Europe and the Ukraine Conflict

On other fronts, the Kyiv-Moscow truce raised expectations from Trump, who hoped it would be the “beginning of the end” of the war. Long-term peace negotiations remain stalled over territorial disputes in the Donetsk region. Additionally, outlets such as Euronews noted that in practice the agreement mainly ensured that Ukraine would refrain from striking Moscow during the military parade in Red Square commemorating the Soviet victory over Nazi Germany.

These protracted wars in Eastern Europe and the Middle East have tested the loyalties of the various actors involved.
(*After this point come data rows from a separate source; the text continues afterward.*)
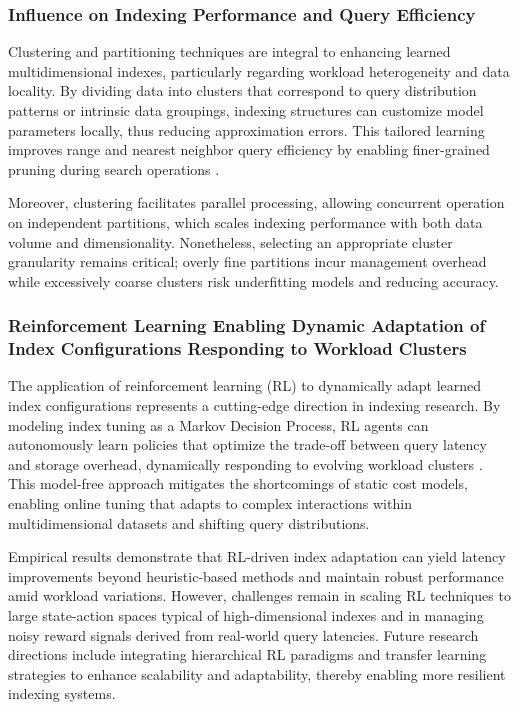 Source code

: \documentclass[11pt]{article}
\begin{document}
\subsubsection{Influence on Indexing Performance and Query Efficiency}

Clustering and partitioning techniques are integral to enhancing learned multidimensional indexes, particularly regarding workload heterogeneity and data locality. By dividing data into clusters that correspond to query distribution patterns or intrinsic data groupings, indexing structures can customize model parameters locally, thus reducing approximation errors. This tailored learning improves range and nearest neighbor query efficiency by enabling finer-grained pruning during search operations \cite{ref34}.

Moreover, clustering facilitates parallel processing, allowing concurrent operation on independent partitions, which scales indexing performance with both data volume and dimensionality. Nonetheless, selecting an appropriate cluster granularity remains critical; overly fine partitions incur management overhead while excessively coarse clusters risk underfitting models and reducing accuracy.

\subsubsection{Reinforcement Learning Enabling Dynamic Adaptation of Index Configurations Responding to Workload Clusters}

The application of reinforcement learning (RL) to dynamically adapt learned index configurations represents a cutting-edge direction in indexing research. By modeling index tuning as a Markov Decision Process, RL agents can autonomously learn policies that optimize the trade-off between query latency and storage overhead, dynamically responding to evolving workload clusters \cite{ref33}. This model-free approach mitigates the shortcomings of static cost models, enabling online tuning that adapts to complex interactions within multidimensional datasets and shifting query distributions.

Empirical results demonstrate that RL-driven index adaptation can yield latency improvements beyond heuristic-based methods and maintain robust performance amid workload variations. However, challenges remain in scaling RL techniques to large state-action spaces typical of high-dimensional indexes and in managing noisy reward signals derived from real-world query latencies. Future research directions include integrating hierarchical RL paradigms and transfer learning strategies to enhance scalability and adaptability, thereby enabling more resilient indexing systems.
\end{document}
It is clear that Europe fears Trump’s unpredictability and his willingness to act decisively; NATO and European authorities are therefore attempting to regroup and build an independent power base. Their precarious economic situation, internal political divisions, and lack of military readiness can only succeed if Russia’s economic and military decline continues.

The military and commercial cooperation between the UAE and Israel — demonstrated by the Emiratis’ defense against Iranian attacks — sends a clear signal that the Abraham Accords are working and represent a trend that could contribute to regional stability.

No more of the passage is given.